DATA FOR THIS TASK below:
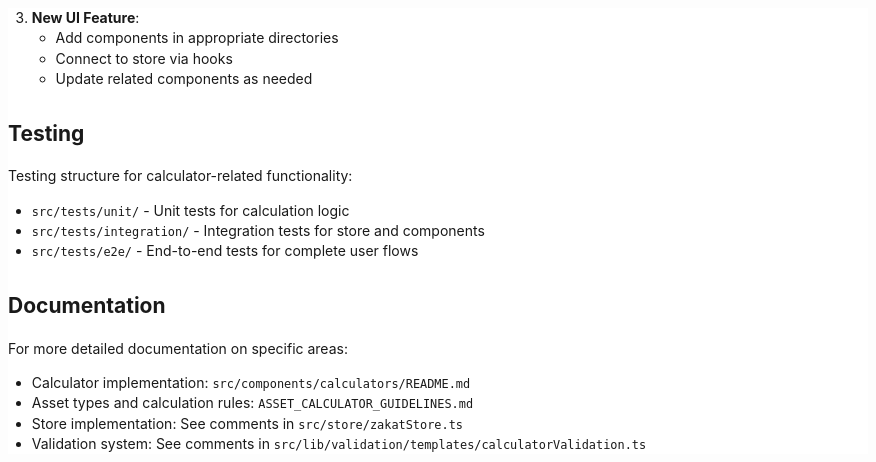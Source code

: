 3. **New UI Feature**:
   - Add components in appropriate directories
   - Connect to store via hooks
   - Update related components as needed

## Testing

Testing structure for calculator-related functionality:

- `src/tests/unit/` - Unit tests for calculation logic
- `src/tests/integration/` - Integration tests for store and components
- `src/tests/e2e/` - End-to-end tests for complete user flows

## Documentation

For more detailed documentation on specific areas:

- Calculator implementation: `src/components/calculators/README.md`
- Asset types and calculation rules: `ASSET_CALCULATOR_GUIDELINES.md`
- Store implementation: See comments in `src/store/zakatStore.ts`
- Validation system: See comments in `src/lib/validation/templates/calculatorValidation.ts` 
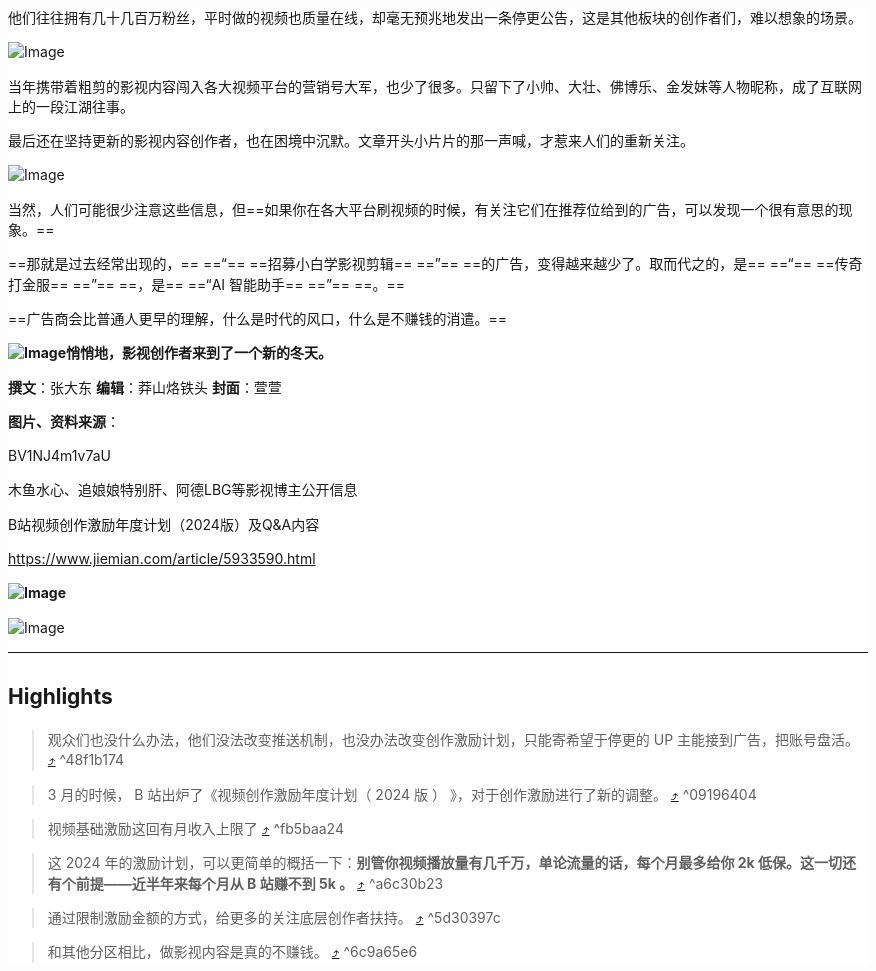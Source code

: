 他们往往拥有几十几百万粉丝，平时做的视频也质量在线，却毫无预兆地发出一条停更公告，这是其他板块的创作者们，难以想象的场景。

![Image](https://proxy-prod.omnivore-image-cache.app/0x0,sE-RrOI-HBLRhMx2f6lTiJG5xweBdb00tpYmxWe0kiqs/https://mmbiz.qpic.cn/mmbiz_png/yZPTcMGWibvvURVjKsUicjGx5Fia99ibG2fTdYWbicoZUFicgJdv98wg6V76PsssjhU9TOIAfuqDniclpxa6hSPtpS4rA/640?wx_fmt=png&from=appmsg)

当年携带着粗剪的影视内容闯入各大视频平台的营销号大军，也少了很多。只留下了小帅、大壮、佛博乐、金发妹等人物昵称，成了互联网上的一段江湖往事。

最后还在坚持更新的影视内容创作者，也在困境中沉默。文章开头小片片的那一声喊，才惹来人们的重新关注。

![Image](https://proxy-prod.omnivore-image-cache.app/0x0,sX8cu7-7x36JcHzLSSDDCbvjWwj1AoQu9m8w7D96cJdg/https://mmbiz.qpic.cn/mmbiz_png/yZPTcMGWibvvURVjKsUicjGx5Fia99ibG2fTaehKCtxpwOk1u7lUictzL1FFxSHib6SWVxCU8bvuZ2ye7llvHqVxtkCQ/640?wx_fmt=png&from=appmsg)

当然，人们可能很少注意这些信息，但==如果你在各大平台刷视频的时候，有关注它们在推荐位给到的广告，可以发现一个很有意思的现象。==

==那就是过去经常出现的，== ==“== ==招募小白学影视剪辑== ==”== ==的广告，变得越来越少了。取而代之的，是== ==“== ==传奇打金服== ==”== ==，是== ==“AI 智能助手== ==”== ==。==

==广告商会比普通人更早的理解，什么是时代的风口，什么是不赚钱的消遣。==

**![Image](https://proxy-prod.omnivore-image-cache.app/0x0,sfUrbbwkze58PJER-P847vq7e36UGTVGvkmfeLM-UThA/https://mmbiz.qpic.cn/mmbiz_png/yZPTcMGWibvvksX327emCvTmj2E9HaAvxZeM8twicFUVeQnRMibvYeAHt1icCpnLQMlL4ClqJFrxqxxyne7jgPSR6g/640?wx_fmt=png)悄悄地，影视创作者来到了一个新的冬天。**

**撰文**：张大东 **编辑**：莽山烙铁头 **封面**：萱萱

**图片、资料来源**：

BV1NJ4m1v7aU

木鱼水心、追娘娘特别肝、阿德LBG等影视博主公开信息

B站视频创作激励年度计划（2024版）及Q&A内容

https://www.jiemian.com/article/5933590.html

**![Image](https://proxy-prod.omnivore-image-cache.app/0x0,sv7pmwjR0U6J2mzHnuDBZQsC86ohGqAMKc3BJhmGBSJ4/https://mmbiz.qpic.cn/mmbiz_png/yZPTcMGWibvvURVjKsUicjGx5Fia99ibG2fTT6cwquu2iciccPLtoLwYyWUELCjKBIEGPNDl2LBxxtxsYB84eUZGY9fg/640?wx_fmt=png&from=appmsg)**

![Image](https://proxy-prod.omnivore-image-cache.app/0x0,sAC7XVJGrmmv1lppK5oHuG3ppF6EEgfJ0BheyetAAakU/https://mmbiz.qpic.cn/mmbiz_png/yZPTcMGWibvsNHvNF04Gdu1Q9U5icBlGlfHH5cbicLyezHIK8n1MeWTpToOjkaJmMe6t2BhnlwK2IotdID1URjK7Q/640?wx_fmt=png&from=appmsg)

---

## Highlights

> 观众们也没什么办法，他们没法改变推送机制，也没办法改变创作激励计划，只能寄希望于停更的 UP 主能接到广告，把账号盘活。 [⤴️](https://omnivore.app/me/b-18ea4d82666#48f1b174-c57b-4b25-9333-a0477d8dfcc1)  ^48f1b174

> 3 月的时候， B 站出炉了《视频创作激励年度计划（ 2024 版 ） 》，对于创作激励进行了新的调整。 [⤴️](https://omnivore.app/me/b-18ea4d82666#09196404-765e-4209-b3a7-e568d78aa8a9)  ^09196404

> 视频基础激励这回有月收入上限了 [⤴️](https://omnivore.app/me/b-18ea4d82666#fb5baa24-aa2e-433c-bb41-d8e9e5ca881a)  ^fb5baa24

> 这 2024 年的激励计划，可以更简单的概括一下：**别管你视频播放量有几千万，单论流量的话，每个月最多给你 2k 低保。这一切还有个前提——近半年来每个月从 B 站赚不到 5k 。** [⤴️](https://omnivore.app/me/b-18ea4d82666#a6c30b23-8dbd-41cb-aeac-9a669a999de4)  ^a6c30b23

> 通过限制激励金额的方式，给更多的关注底层创作者扶持。 [⤴️](https://omnivore.app/me/b-18ea4d82666#5d30397c-af37-4b27-b461-20421a0bad19)  ^5d30397c

> 和其他分区相比，做影视内容是真的不赚钱。 [⤴️](https://omnivore.app/me/b-18ea4d82666#6c9a65e6-b017-401c-aacb-3af8485bd853)  ^6c9a65e6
End of DATA FOR THIS TASK.
Please copy the lines above exactly, starting at the line that holds "- Connect to store via hooks" and ending at the line that holds "当年携带着粗剪的影视内容闯入"; include both, but no pictures.

   - Connect to store via hooks
   - Update related components as needed

## Testing

Testing structure for calculator-related functionality:

- `src/tests/unit/` - Unit tests for calculation logic
- `src/tests/integration/` - Integration tests for store and components
- `src/tests/e2e/` - End-to-end tests for complete user flows

## Documentation

For more detailed documentation on specific areas:

- Calculator implementation: `src/components/calculators/README.md`
- Asset types and calculation rules: `ASSET_CALCULATOR_GUIDELINES.md`
- Store implementation: See comments in `src/store/zakatStore.ts`
- Validation system: See comments in `src/lib/validation/templates/calculatorValidation.ts` 
Source code

: 他们往往拥有几十几百万粉丝，平时做的视频也质量在线，却毫无预兆地发出一条停更公告，这是其他板块的创作者们，难以想象的场景。

![Image](https://proxy-prod.omnivore-image-cache.app/0x0,sE-RrOI-HBLRhMx2f6lTiJG5xweBdb00tpYmxWe0kiqs/https://mmbiz.qpic.cn/mmbiz_png/yZPTcMGWibvvURVjKsUicjGx5Fia99ibG2fTdYWbicoZUFicgJdv98wg6V76PsssjhU9TOIAfuqDniclpxa6hSPtpS4rA/640?wx_fmt=png&from=appmsg)

当年携带着粗剪的影视内容闯入各大视频平台的营销号大军，也少了很多。只留下了小帅、大壮、佛博乐、金发妹等人物昵称，成了互联网上的一段江湖往事。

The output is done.